◆ Your assignment
Your task is to print, exactly and only, the lines from the start of the entries below through the line with "## Aviator Rules". Include both ends, but skip the pictures.
---------------
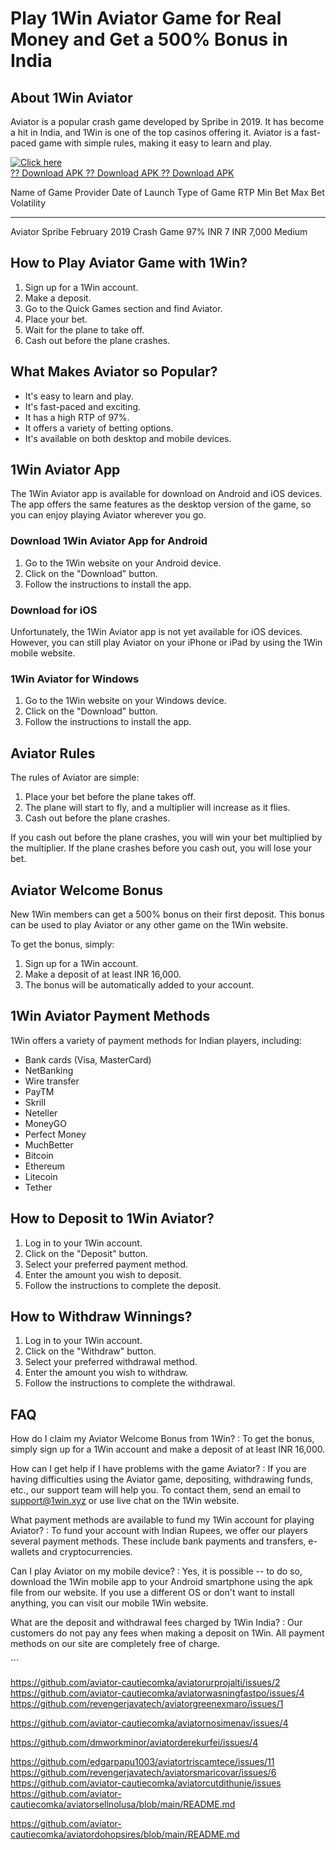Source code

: # Play 1Win Aviator Game for Real Money and Get a 500% Bonus in India

## About 1Win Aviator

Aviator is a popular crash game developed by Spribe in 2019. It has
become a hit in India, and 1Win is one of the top casinos offering it.
Aviator is a fast-paced game with simple rules, making it easy to learn
and play.

[![Click
here](https://readscoops.com/wp-content/uploads/2023/03/Readscoop-aviator-1-1.jpg)](https://traff.sbs/deff)\
[?? Download APK ?? Download APK ?? Download
APK](https://traff.sbs/deff)

  Name of Game   Provider   Date of Launch   Type of Game   RTP   Min Bet   Max Bet     Volatility
  -------------- ---------- ---------------- -------------- ----- --------- ----------- ------------
  Aviator        Spribe     February 2019    Crash Game     97%   INR 7     INR 7,000   Medium

## How to Play Aviator Game with 1Win?

1.  Sign up for a 1Win account.
2.  Make a deposit.
3.  Go to the Quick Games section and find Aviator.
4.  Place your bet.
5.  Wait for the plane to take off.
6.  Cash out before the plane crashes.

## What Makes Aviator so Popular?

-   It\'s easy to learn and play.
-   It\'s fast-paced and exciting.
-   It has a high RTP of 97%.
-   It offers a variety of betting options.
-   It\'s available on both desktop and mobile devices.

## 1Win Aviator App

The 1Win Aviator app is available for download on Android and iOS
devices. The app offers the same features as the desktop version of the
game, so you can enjoy playing Aviator wherever you go.

### Download 1Win Aviator App for Android

1.  Go to the 1Win website on your Android device.
2.  Click on the "Download" button.
3.  Follow the instructions to install the app.

### Download for iOS

Unfortunately, the 1Win Aviator app is not yet available for iOS
devices. However, you can still play Aviator on your iPhone or iPad by
using the 1Win mobile website.

### 1Win Aviator for Windows

1.  Go to the 1Win website on your Windows device.
2.  Click on the "Download" button.
3.  Follow the instructions to install the app.

## Aviator Rules

The rules of Aviator are simple:

1.  Place your bet before the plane takes off.
2.  The plane will start to fly, and a multiplier will increase as it
    flies.
3.  Cash out before the plane crashes.

If you cash out before the plane crashes, you will win your bet
multiplied by the multiplier. If the plane crashes before you cash out,
you will lose your bet.

## Aviator Welcome Bonus

New 1Win members can get a 500% bonus on their first deposit. This bonus
can be used to play Aviator or any other game on the 1Win website.

To get the bonus, simply:

1.  Sign up for a 1Win account.
2.  Make a deposit of at least INR 16,000.
3.  The bonus will be automatically added to your account.

## 1Win Aviator Payment Methods

1Win offers a variety of payment methods for Indian players, including:

-   Bank cards (Visa, MasterCard)
-   NetBanking
-   Wire transfer
-   PayTM
-   Skrill
-   Neteller
-   MoneyGO
-   Perfect Money
-   MuchBetter
-   Bitcoin
-   Ethereum
-   Litecoin
-   Tether

## How to Deposit to 1Win Aviator?

1.  Log in to your 1Win account.
2.  Click on the "Deposit" button.
3.  Select your preferred payment method.
4.  Enter the amount you wish to deposit.
5.  Follow the instructions to complete the deposit.

## How to Withdraw Winnings?

1.  Log in to your 1Win account.
2.  Click on the "Withdraw" button.
3.  Select your preferred withdrawal method.
4.  Enter the amount you wish to withdraw.
5.  Follow the instructions to complete the withdrawal.

## FAQ

How do I claim my Aviator Welcome Bonus from 1Win?
:   To get the bonus, simply sign up for a 1Win account and make a
    deposit of at least INR 16,000.

How can I get help if I have problems with the game Aviator?
:   If you are having difficulties using the Aviator game, depositing,
    withdrawing funds, etc., our support team will help you. To contact
    them, send an email to support@1win.xyz or use live chat on the 1Win
    website.

What payment methods are available to fund my 1Win account for playing Aviator?
:   To fund your account with Indian Rupees, we offer our players
    several payment methods. These include bank payments and transfers,
    e-wallets and cryptocurrencies.

Can I play Aviator on my mobile device?
:   Yes, it is possible -- to do so, download the 1Win mobile app to
    your Android smartphone using the apk file from our website. If you
    use a different OS or don't want to install anything, you can visit
    our mobile 1Win website.

What are the deposit and withdrawal fees charged by 1Win India?
:   Our customers do not pay any fees when making a deposit on 1Win. All
    payment methods on our site are completely free of charge.

\`\`\`

https://github.com/aviator-cautiecomka/aviatorurprojalti/issues/2
https://github.com/aviator-cautiecomka/aviatorwasningfastpo/issues/4
https://github.com/revengerjavatech/aviatorgreenexmaro/issues/1

https://github.com/aviator-cautiecomka/aviatornosimenav/issues/4

https://github.com/dmworkminor/aviatorderekurfei/issues/4

https://github.com/edgarpapu1003/aviatortriscamtece/issues/11
https://github.com/revengerjavatech/aviatorsmaricovar/issues/6
https://github.com/aviator-cautiecomka/aviatorcutdithunje/issues
https://github.com/aviator-cautiecomka/aviatorsellnolusa/blob/main/README.md

https://github.com/aviator-cautiecomka/aviatordohopsires/blob/main/README.md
---------------
◆ Exercise solution
Source code

: # Play 1Win Aviator Game for Real Money and Get a 500% Bonus in India

## About 1Win Aviator

Aviator is a popular crash game developed by Spribe in 2019. It has
become a hit in India, and 1Win is one of the top casinos offering it.
Aviator is a fast-paced game with simple rules, making it easy to learn
and play.

[![Click
here](https://readscoops.com/wp-content/uploads/2023/03/Readscoop-aviator-1-1.jpg)](https://traff.sbs/deff)\
[?? Download APK ?? Download APK ?? Download
APK](https://traff.sbs/deff)

  Name of Game   Provider   Date of Launch   Type of Game   RTP   Min Bet   Max Bet     Volatility
  -------------- ---------- ---------------- -------------- ----- --------- ----------- ------------
  Aviator        Spribe     February 2019    Crash Game     97%   INR 7     INR 7,000   Medium

## How to Play Aviator Game with 1Win?

1.  Sign up for a 1Win account.
2.  Make a deposit.
3.  Go to the Quick Games section and find Aviator.
4.  Place your bet.
5.  Wait for the plane to take off.
6.  Cash out before the plane crashes.

## What Makes Aviator so Popular?

-   It\'s easy to learn and play.
-   It\'s fast-paced and exciting.
-   It has a high RTP of 97%.
-   It offers a variety of betting options.
-   It\'s available on both desktop and mobile devices.

## 1Win Aviator App

The 1Win Aviator app is available for download on Android and iOS
devices. The app offers the same features as the desktop version of the
game, so you can enjoy playing Aviator wherever you go.

### Download 1Win Aviator App for Android

1.  Go to the 1Win website on your Android device.
2.  Click on the "Download" button.
3.  Follow the instructions to install the app.

### Download for iOS

Unfortunately, the 1Win Aviator app is not yet available for iOS
devices. However, you can still play Aviator on your iPhone or iPad by
using the 1Win mobile website.

### 1Win Aviator for Windows

1.  Go to the 1Win website on your Windows device.
2.  Click on the "Download" button.
3.  Follow the instructions to install the app.

## Aviator Rules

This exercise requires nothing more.